Comparative vasodilation of peroxynitrite and 3-morpholinosydnonimine.

Vasorelaxation mediated by peroxynitrite (ONOO-) and 3-morpholinosydnonimine (SIN-1) were investigated in isolated bovine intramammary arteries. Both ONOO- and SIN-1 relaxed U 46619-precontracted rings in a dose-dependent, endothelium-independent manner. Pretreatment with an adenylyl cyclase inhibitor, SQ 22536 (9-tetrahydro-2-furyl)adenine], resulted in an enhanced ONOO--mediated relaxation, but did not modulate the response to SIN-1. ODQ (1H-1,2,4]oxadiazolo4,3-a]quinoxalin-1-one), a potent and selective inhibitor of soluble guanylyl cyclase (sGC), did not significantly affect relaxant actions of ONOO-, but ODQ markedly attenuated SIN-1-elicited relaxation with a rightward shift in the dose-response curve and an unaltered maximal response.

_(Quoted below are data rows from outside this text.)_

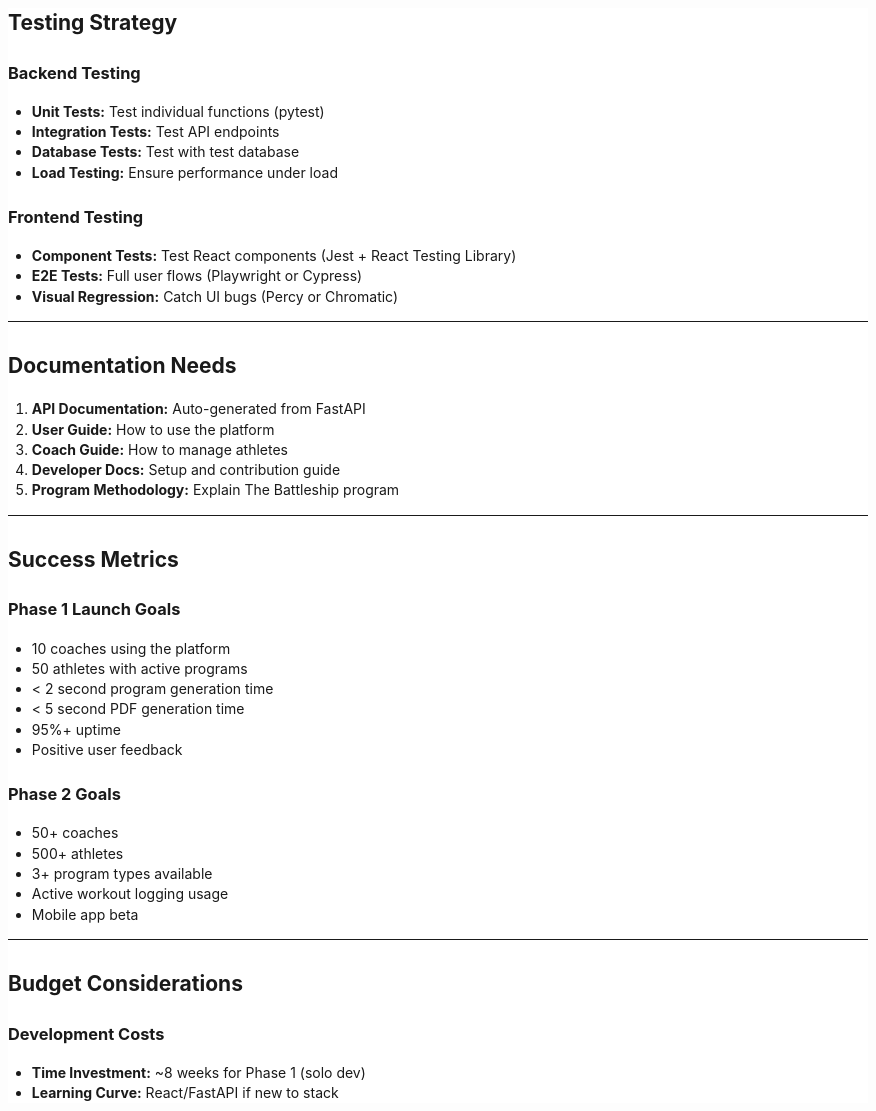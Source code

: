 ## Testing Strategy

### Backend Testing
- **Unit Tests:** Test individual functions (pytest)
- **Integration Tests:** Test API endpoints
- **Database Tests:** Test with test database
- **Load Testing:** Ensure performance under load

### Frontend Testing
- **Component Tests:** Test React components (Jest + React Testing Library)
- **E2E Tests:** Full user flows (Playwright or Cypress)
- **Visual Regression:** Catch UI bugs (Percy or Chromatic)

---

## Documentation Needs

1. **API Documentation:** Auto-generated from FastAPI
2. **User Guide:** How to use the platform
3. **Coach Guide:** How to manage athletes
4. **Developer Docs:** Setup and contribution guide
5. **Program Methodology:** Explain The Battleship program

---

## Success Metrics

### Phase 1 Launch Goals
- 10 coaches using the platform
- 50 athletes with active programs
- < 2 second program generation time
- < 5 second PDF generation time
- 95%+ uptime
- Positive user feedback

### Phase 2 Goals
- 50+ coaches
- 500+ athletes
- 3+ program types available
- Active workout logging usage
- Mobile app beta

---

## Budget Considerations

### Development Costs
- **Time Investment:** ~8 weeks for Phase 1 (solo dev)
- **Learning Curve:** React/FastAPI if new to stack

In the presence of carboxy-PTIO (2-phenyl-4,4,5,5,-tetramethylimidazoline-1-oxyl-3-oxide), a putative nitric oxide scavenger and ONOO- inactivator, the relaxant response to ONOO- was abolished, while relaxant actions of SIN-1 appeared to be unaffected. The results reveal a difference between ONOO- and SIN-1-mediated relaxation with regards to the role of the sGC and suggest that ONOO--evoked relaxation may not be associated with sGC activity, but rather depends on an sGC-independent mechanism triggered by ONOO- and/or NO itself. It also re-emphasizes that SIN-1 induces a vasorelaxant response, in part, via stimulation of sGC.